Neondream hat gesagt.:


> jetzt hab ich das problem beim MAtrix Matrix produkt das ich nicht weiß was ich anstatt a.length angeben soll, und was ich bei double c[][] für N einsetzen soll für die zu erstellende matrix. zzt habe ich noch die Hilfsvariable N habewelche ich ersetzten muss


Schau dir das Beispiel hier an.

=>

```
double c[][] = new double[a.length][b[0].length];
```


----------



## Neondream (10. Apr 2010)

hmm wofür steht denn das b[0].length für die tiefe des b arrays?

weißt du denn auch wie ich die länge für das Vektor mal Matrix array bestimme?


----------



## eRaaaa (10. Apr 2010)

Neondream hat gesagt.:


> hmm wofür steht denn das b[0].length für die tiefe des b arrays?


Naja in Java sind mehrdimensionale Arrays einfach Arrays von Arrays. Sprich b[0].length = Anzahl der Spalten von Matrix b.
Die Ergebnismatrix ist ja so groß, wie die Zeilen von Matrix a und Spalten von Matrix b.



> weißt du denn auch wie ich die länge für das Vektor mal Matrix array bestimme?

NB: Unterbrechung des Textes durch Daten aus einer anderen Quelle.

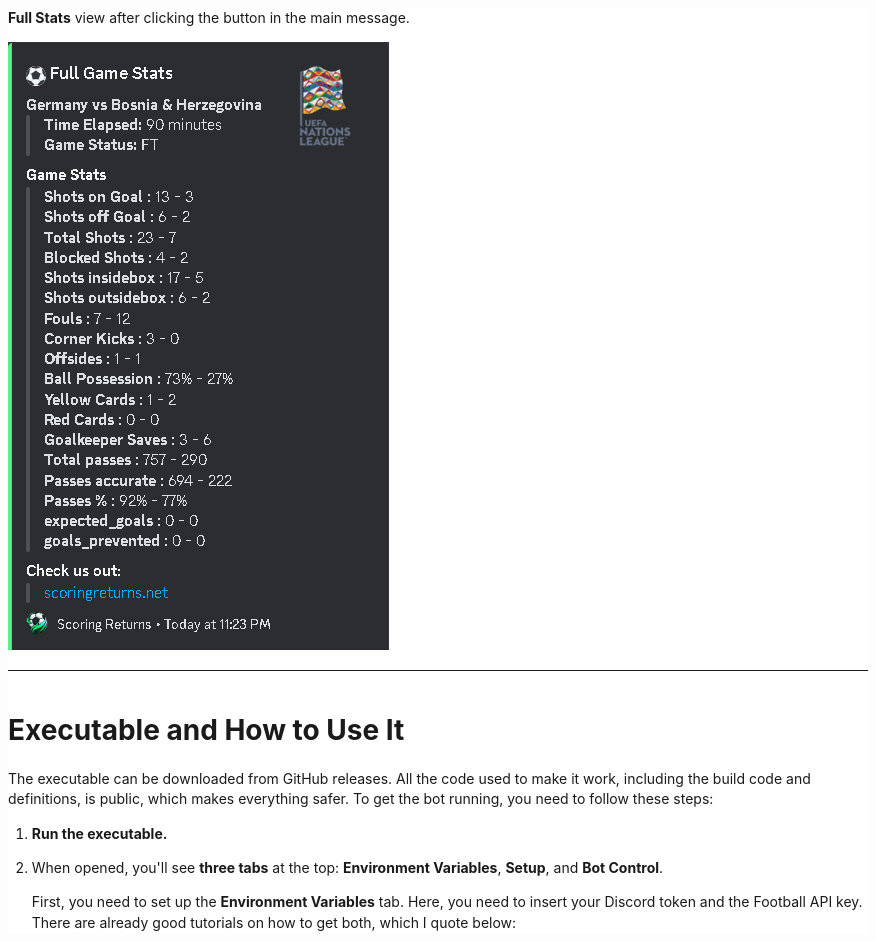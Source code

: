 

 **Full Stats** view after clicking the button in the main message.
 
 ![Full Stats Message](/assets/images/FullStats.png)

---

# Executable and How to Use It

The executable can be downloaded from GitHub releases. All the code used to make it work, including the build code and definitions, is public, which makes everything safer. To get the bot running, you need to follow these steps:

1. **Run the executable.**

2. When opened, you'll see **three tabs** at the top: **Environment Variables**, **Setup**, and **Bot Control**.

   First, you need to set up the **Environment Variables** tab. Here, you need to insert your Discord token and the Football API key. There are already good tutorials on how to get both, which I quote below:
   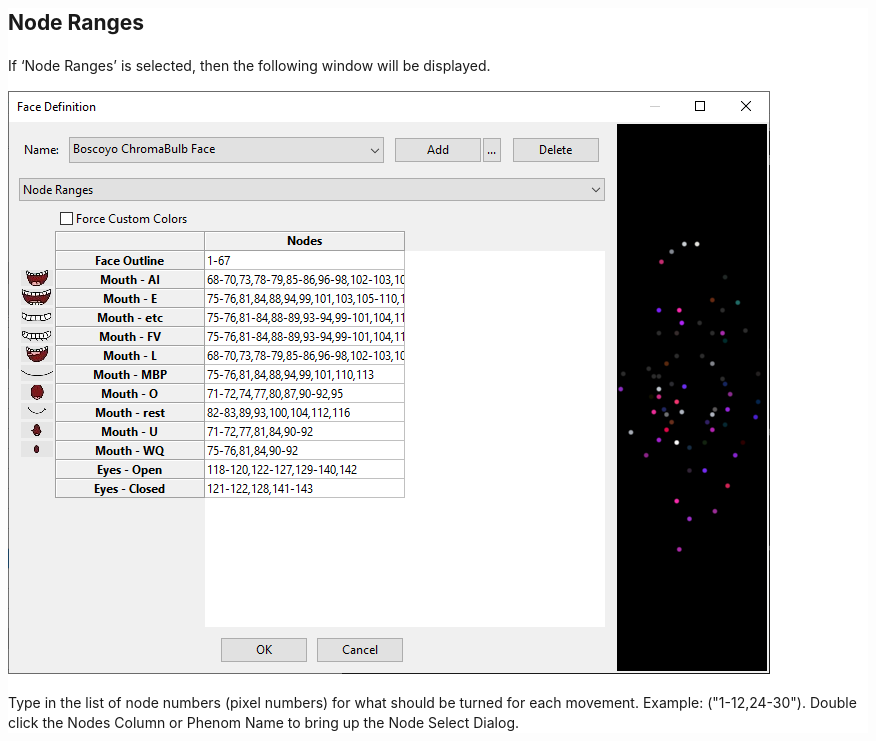 ## Node Ranges

If ‘Node Ranges’ is selected, then the following window will be displayed.

![](<../../../.gitbook/assets/image (449).png>)

Type in the list of node numbers (pixel numbers) for what should be turned for each movement. Example: ("1-12,24-30"). Double click the Nodes Column or Phenom Name to bring up the Node Select Dialog.
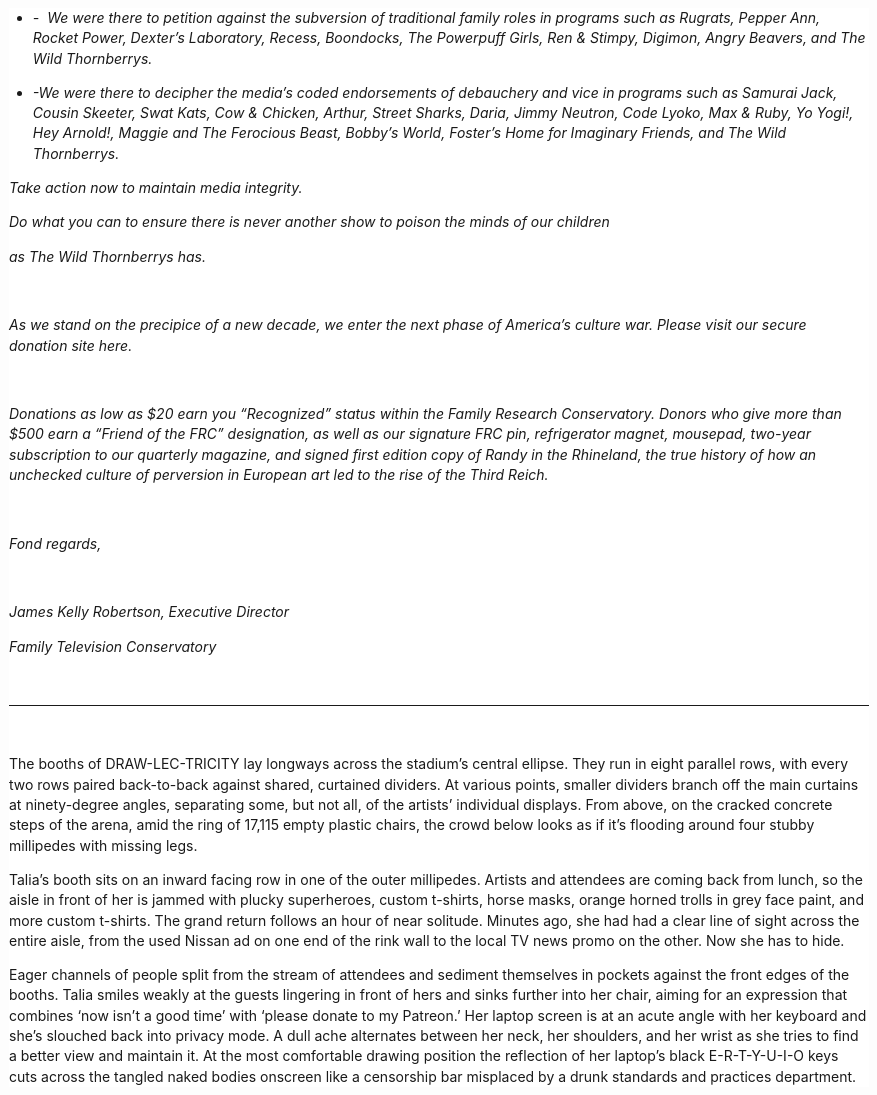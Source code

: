 
  * *-  We were there to petition against the subversion of traditional family roles in programs such as Rugrats, Pepper Ann, Rocket Power, Dexter’s Laboratory, Recess, Boondocks, The Powerpuff Girls, Ren & Stimpy, Digimon, Angry Beavers, and The Wild Thornberrys.*
                                                                         

  * *-We were there to decipher the media’s coded endorsements of debauchery and vice in programs such as Samurai Jack, Cousin Skeeter, Swat Kats, Cow & Chicken, Arthur, Street Sharks, Daria, Jimmy Neutron, Code Lyoko, Max & Ruby, Yo Yogi!, Hey Arnold!, Maggie and The Ferocious Beast, Bobby’s World, Foster’s Home for Imaginary Friends, and The Wild Thornberrys.*
                                                             

 *Take action now to maintain media integrity.*

 *Do what you can to ensure there is never another show to poison the minds of our children*

 *as The Wild Thornberrys has.*

                                                            

 *As we stand on the precipice of a new decade, we enter the next phase of America’s culture war. Please visit our secure donation site here.*

                                                            

 *Donations as low as $20 earn you “Recognized” status within the Family* *Research Conservatory. Donors who give more than $500 earn a “Friend of the FRC” designation, as well as our signature FRC pin, refrigerator magnet, mousepad, two-year subscription to our quarterly magazine, and signed first edition copy of Randy in the Rhineland, the true history of how an unchecked culture of perversion in European art led to the rise of the Third Reich.*

                                                            

 *Fond regards,*

  

 *James Kelly Robertson, Executive Director*

 *Family Television Conservatory*

                                                            

 ***

                                                            

 The booths of DRAW-LEC-TRICITY lay longways across the stadium’s central ellipse. They run in eight parallel rows, with every two rows paired back-to-back against shared, curtained dividers. At various points, smaller dividers branch off the main curtains at ninety-degree angles, separating some, but not all, of the artists’ individual displays. From above, on the cracked concrete steps of the arena, amid the ring of 17,115 empty plastic chairs, the crowd below looks as if it’s flooding around four stubby millipedes with missing legs.                       

 Talia’s booth sits on an inward facing row in one of the outer millipedes. Artists and attendees are coming back from lunch, so the aisle in front of her is jammed with plucky superheroes, custom t-shirts, horse masks, orange horned trolls in grey face paint, and more custom t-shirts. The grand return follows an hour of near solitude. Minutes ago, she had had a clear line of sight across the entire aisle, from the used Nissan ad on one end of the rink wall to the local TV news promo on the other. Now she has to hide.

 Eager channels of people split from the stream of attendees and sediment themselves in pockets against the front edges of the booths. Talia smiles weakly at the guests lingering in front of hers and sinks further into her chair, aiming for an expression that combines ‘now isn’t a good time’ with ‘please donate to my Patreon.’ Her laptop screen is at an acute angle with her keyboard and she’s slouched back into privacy mode. A dull ache alternates between her neck, her shoulders, and her wrist as she tries to find a better view and maintain it. At the most comfortable drawing position the reflection of her laptop’s black E-R-T-Y-U-I-O keys cuts across the tangled naked bodies onscreen like a censorship bar misplaced by a drunk standards and practices department.

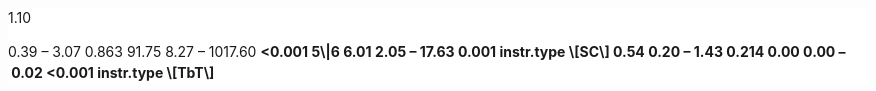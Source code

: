 1.10
</td>
<td style=" padding:0.2cm; text-align:left; vertical-align:top; text-align:center;  ">
0.39 – 3.07
</td>
<td style=" padding:0.2cm; text-align:left; vertical-align:top; text-align:center;  ">
0.863
</td>
<td style=" padding:0.2cm; text-align:left; vertical-align:top; text-align:center;  ">
91.75
</td>
<td style=" padding:0.2cm; text-align:left; vertical-align:top; text-align:center;  ">
8.27 – 1017.60
</td>
<td style=" padding:0.2cm; text-align:left; vertical-align:top; text-align:center;  col7">
<strong>&lt;0.001
</td>
</tr>
<tr>
<td style=" padding:0.2cm; text-align:left; vertical-align:top; text-align:left; ">
5\|6
</td>
<td style=" padding:0.2cm; text-align:left; vertical-align:top; text-align:center;  ">
6.01
</td>
<td style=" padding:0.2cm; text-align:left; vertical-align:top; text-align:center;  ">
2.05 – 17.63
</td>
<td style=" padding:0.2cm; text-align:left; vertical-align:top; text-align:center;  ">
<strong>0.001</strong>
</td>
<td style=" padding:0.2cm; text-align:left; vertical-align:top; text-align:center;  ">
</td>
<td style=" padding:0.2cm; text-align:left; vertical-align:top; text-align:center;  ">
</td>
<td style=" padding:0.2cm; text-align:left; vertical-align:top; text-align:center;  col7">
</td>
</tr>
<tr>
<td style=" padding:0.2cm; text-align:left; vertical-align:top; text-align:left; ">
instr.type \[SC\]
</td>
<td style=" padding:0.2cm; text-align:left; vertical-align:top; text-align:center;  ">
0.54
</td>
<td style=" padding:0.2cm; text-align:left; vertical-align:top; text-align:center;  ">
0.20 – 1.43
</td>
<td style=" padding:0.2cm; text-align:left; vertical-align:top; text-align:center;  ">
0.214
</td>
<td style=" padding:0.2cm; text-align:left; vertical-align:top; text-align:center;  ">
0.00
</td>
<td style=" padding:0.2cm; text-align:left; vertical-align:top; text-align:center;  ">
0.00 – 0.02
</td>
<td style=" padding:0.2cm; text-align:left; vertical-align:top; text-align:center;  col7">
<strong>&lt;0.001
</td>
</tr>
<tr>
<td style=" padding:0.2cm; text-align:left; vertical-align:top; text-align:left; ">
instr.type \[TbT\]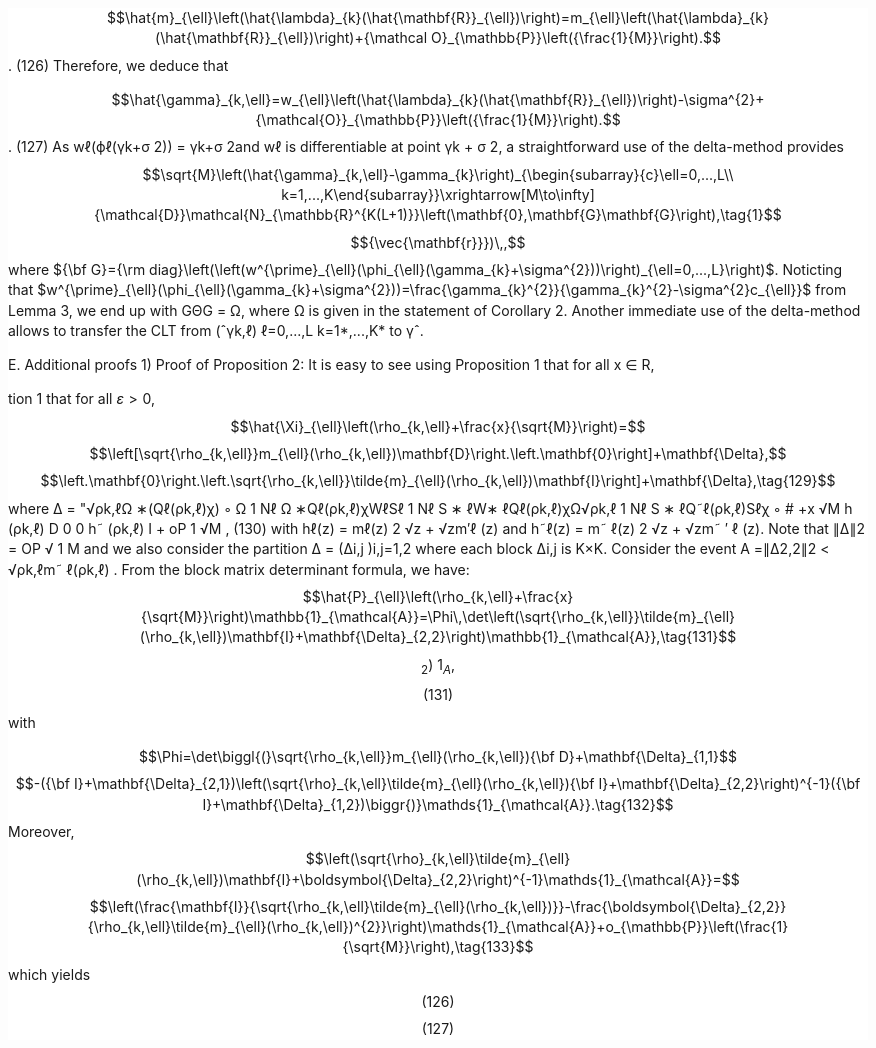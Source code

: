 $$\hat{m}_{\ell}\left(\hat{\lambda}_{k}(\hat{\mathbf{R}}_{\ell})\right)=m_{\ell}\left(\hat{\lambda}_{k}(\hat{\mathbf{R}}_{\ell})\right)+{\mathcal O}_{\mathbb{P}}\left({\frac{1}{M}}\right).$$
. (126)
Therefore, we deduce that

$$\hat{\gamma}_{k,\ell}=w_{\ell}\left(\hat{\lambda}_{k}(\hat{\mathbf{R}}_{\ell})\right)-\sigma^{2}+{\mathcal{O}}_{\mathbb{P}}\left({\frac{1}{M}}\right).$$
. (127)
As wℓ(ϕℓ(γk+σ
2)) = γk+σ
2and wℓ is differentiable at point
γk + σ
2, a straightforward use of the delta-method provides
$$\sqrt{M}\left(\hat{\gamma}_{k,\ell}-\gamma_{k}\right)_{\begin{subarray}{c}\ell=0,...,L\\ k=1,...,K\end{subarray}}\xrightarrow[M\to\infty]{\mathcal{D}}\mathcal{N}_{\mathbb{R}^{K(L+1)}}\left(\mathbf{0},\mathbf{G}\mathbf{G}\right),\tag{1}$$
$${\vec{\mathbf{r}}})\,,$$
where ${\bf G}={\rm diag}\left(\left(w^{\prime}_{\ell}(\phi_{\ell}(\gamma_{k}+\sigma^{2}))\right)_{\ell=0,...,L}\right)$. Noticting that $w^{\prime}_{\ell}(\phi_{\ell}(\gamma_{k}+\sigma^{2}))=\frac{\gamma_{k}^{2}}{\gamma_{k}^{2}-\sigma^{2}c_{\ell}}$ from Lemma 3, we end 
up with GΘG = Ω, where Ω is given in the statement of Corollary 2. Another immediate use of the delta-method allows to transfer the CLT from (ˆγk,ℓ) ℓ=0,...,L
k=1*,...,K*
to γˆ.

E. Additional proofs 1) Proof of Proposition 2: It is easy to see using Proposition 1 that for all x ∈ R,

tion 1 that for all $\varepsilon>0$,  $$\hat{\Xi}_{\ell}\left(\rho_{k,\ell}+\frac{x}{\sqrt{M}}\right)=$$ $$\left[\sqrt{\rho_{k,\ell}}m_{\ell}(\rho_{k,\ell})\mathbf{D}\right.\left.\mathbf{0}\right]+\mathbf{\Delta},$$ $$\left.\mathbf{0}\right.\left.\sqrt{\rho_{k,\ell}}\tilde{m}_{\ell}(\rho_{k,\ell})\mathbf{I}\right]+\mathbf{\Delta},\tag{129}$$  where
∆ = "√ρk,ℓΩ ∗(Qℓ(ρk,ℓ)χ) ◦ Ω 1 Nℓ Ω ∗Qℓ(ρk,ℓ)χWℓSℓ 1 Nℓ S ∗ ℓW∗ ℓQℓ(ρk,ℓ)χΩ√ρk,ℓ 1 Nℓ S ∗ ℓQ˜ℓ(ρk,ℓ)Sℓχ ◦ # +x √M h (ρk,ℓ) D 0 0 h˜ (ρk,ℓ) I + oP 1 √M , (130) with hℓ(z) = mℓ(z) 2 √z + √zm′ℓ (z) and h˜ℓ(z) = m˜ ℓ(z) 2 √z + √zm˜ ′ ℓ (z). Note that ∥∆∥2 = OP √ 1 M and we also consider the partition ∆ = (∆i,j )i,j=1,2 where each block ∆i,j is
K×K. Consider the event A =∥∆2,2∥2 <
√ρk,ℓm˜ ℓ(ρk,ℓ)	.
From the block matrix determinant formula, we have:
$$\hat{P}_{\ell}\left(\rho_{k,\ell}+\frac{x}{\sqrt{M}}\right)\mathbb{1}_{\mathcal{A}}=\Phi\,\det\left(\sqrt{\rho_{k,\ell}}\tilde{m}_{\ell}(\rho_{k,\ell})\mathbf{I}+\mathbf{\Delta}_{2,2}\right)\mathbb{1}_{\mathcal{A}},\tag{131}$$
$${}_{2})\ 1_{A},$$ $$(131)$$
with

$$\Phi=\det\biggl{(}\sqrt{\rho_{k,\ell}}m_{\ell}(\rho_{k,\ell}){\bf D}+\mathbf{\Delta}_{1,1}$$ $$-({\bf I}+\mathbf{\Delta}_{2,1})\left(\sqrt{\rho}_{k,\ell}\tilde{m}_{\ell}(\rho_{k,\ell}){\bf I}+\mathbf{\Delta}_{2,2}\right)^{-1}({\bf I}+\mathbf{\Delta}_{1,2})\biggr{)}\mathds{1}_{\mathcal{A}}.\tag{132}$$
Moreover,  $$\left(\sqrt{\rho}_{k,\ell}\tilde{m}_{\ell}(\rho_{k,\ell})\mathbf{I}+\boldsymbol{\Delta}_{2,2}\right)^{-1}\mathds{1}_{\mathcal{A}}=$$ $$\left(\frac{\mathbf{I}}{\sqrt{\rho_{k,\ell}\tilde{m}_{\ell}(\rho_{k,\ell})}}-\frac{\boldsymbol{\Delta}_{2,2}}{\rho_{k,\ell}\tilde{m}_{\ell}(\rho_{k,\ell})^{2}}\right)\mathds{1}_{\mathcal{A}}+o_{\mathbb{P}}\left(\frac{1}{\sqrt{M}}\right),\tag{133}$$  which yields
$$(126)$$
$$(127)$$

Das bekommst du jetzt sicherlich auch selber raus oder? Hier auch noch einige Beispiele, an denen es klar werden sollte


----------



## Marco13 (10. Apr 2010)

Theoretisch kann der Benutzer natürlich Mist machen:

```
double a[][] = new double[3];
a[0] = new double[3];
a[1] = new double[2];
a[2] = new double[1];
```
ergibt eine dreieckige Matrix. Man kann einfach in die Vorbedingungen (im Methodenkommentar) schreiben, dass der Benutzer dann selbst schuld ist, wenn es kracht.

Ansonsten solltest du zumindest in Erwägung ziehen, die Matrizen auch als double[] (und nicht als double[][]) anzugeben. Das hat einige Vorteile. Natürlich muss die Matrixgröße dann mit übergeben werden, aber das ist nicht unüblich. Das wird bei den BLAS auch gemacht (siehe Basic Linear Algebra Subprograms - Wikipedia, the free encyclopedia und java blas - Google-Suche )


----------



## Neondream (11. Apr 2010)

so alles klar danke für eure hilfe leute hab mein programm jetzt soweit fertig


```
/**
	 * @param Skalarprodukt zweier Vektoren berechnen
	 * @return Vektor ausgabe
	 */
	public static double [] dot(double[] a, double[] b)
	{
		double c[] = new double[a.length];
		for (int i = 0; i < a.length; i++)
		{
			//Skalar produkt von Zeile i von a [][] und b []
			for (int j = 0; j < b.length; j++)
			{
				c[i] = a[i] * b[j];
			}
		}
		return c;
	}
	
	/**
	 * @param Matrix - Matrix Produkt berechnen
	 * @return Matrix ausgabe
	 */
	public static double[][] multilply(double[][] a, double[][] b)
	{
		double c[][] = new double[a.length][b[0].length];
		for (int i = 0; i < a.length; i++)
		{
			for (int j = 0; j < b[0].length; j++)
			{
				c[i][j] = a[i][j] * b[i][j];
			}
		}
		return c;
	}
	/**
	 * @param ein Matrix Transpodieren
	 * @return Matrix ausgabe
	 */
	public static double[][] transpose(double[][] a)
	{
		
		double c[][] = new double[a.length][a[0].length];
		//Zeile von array a mit spalte von array b vertauschen
		for (int i = 0; i < a.length; i++)
		{
			for (int j = 0; j < a[0].length; j++)
			{
				a [i][j] = c [j][i]; 
			}
		}
		return c;
	}
	/**
	 * @param Vektor - Matrix Produkt ausrechnen
	 * @return Vektor ausgabe
	 */
	public static double[] multilply(double[] a, double[][] b)
	{
		double c[] = new double[a.length];
		for (int i = 0; i < a.length; i++)
		{
			//Skalar produkt von Zeile i von a [][] und b []
			for (int j = 0; j < b.length; j++)
			{
				c[i] = a[j] * b[i][j];
			}
		}
		return c;
	}
	/**
	 * @param Matrix - Vektor Produkt ausrechnen
	 * @return Vektor ausgabe
	 */
	public static double[] multilply(double[][] a, double[] b)
	{
		double c[] = new double[b.length];
		for (int i = 0; i < a[0].length; i++)
		{
			//Skalar produkt von Zeile i von a [][] und b []
			for (int j = 0; j < b.length; j++)
			{
				c[i] = a[i][j] + b[j];
			}
		}
		return c;
	}
	
	public static void main(String[] args) {
		// TODO Auto-generated method stub

	}

}
```

infos stehen dabei
meint ihr dass soweit alles richtig ist?

PS: kann mir vvlt jmnd erklären wie ich ein java doc erstelle?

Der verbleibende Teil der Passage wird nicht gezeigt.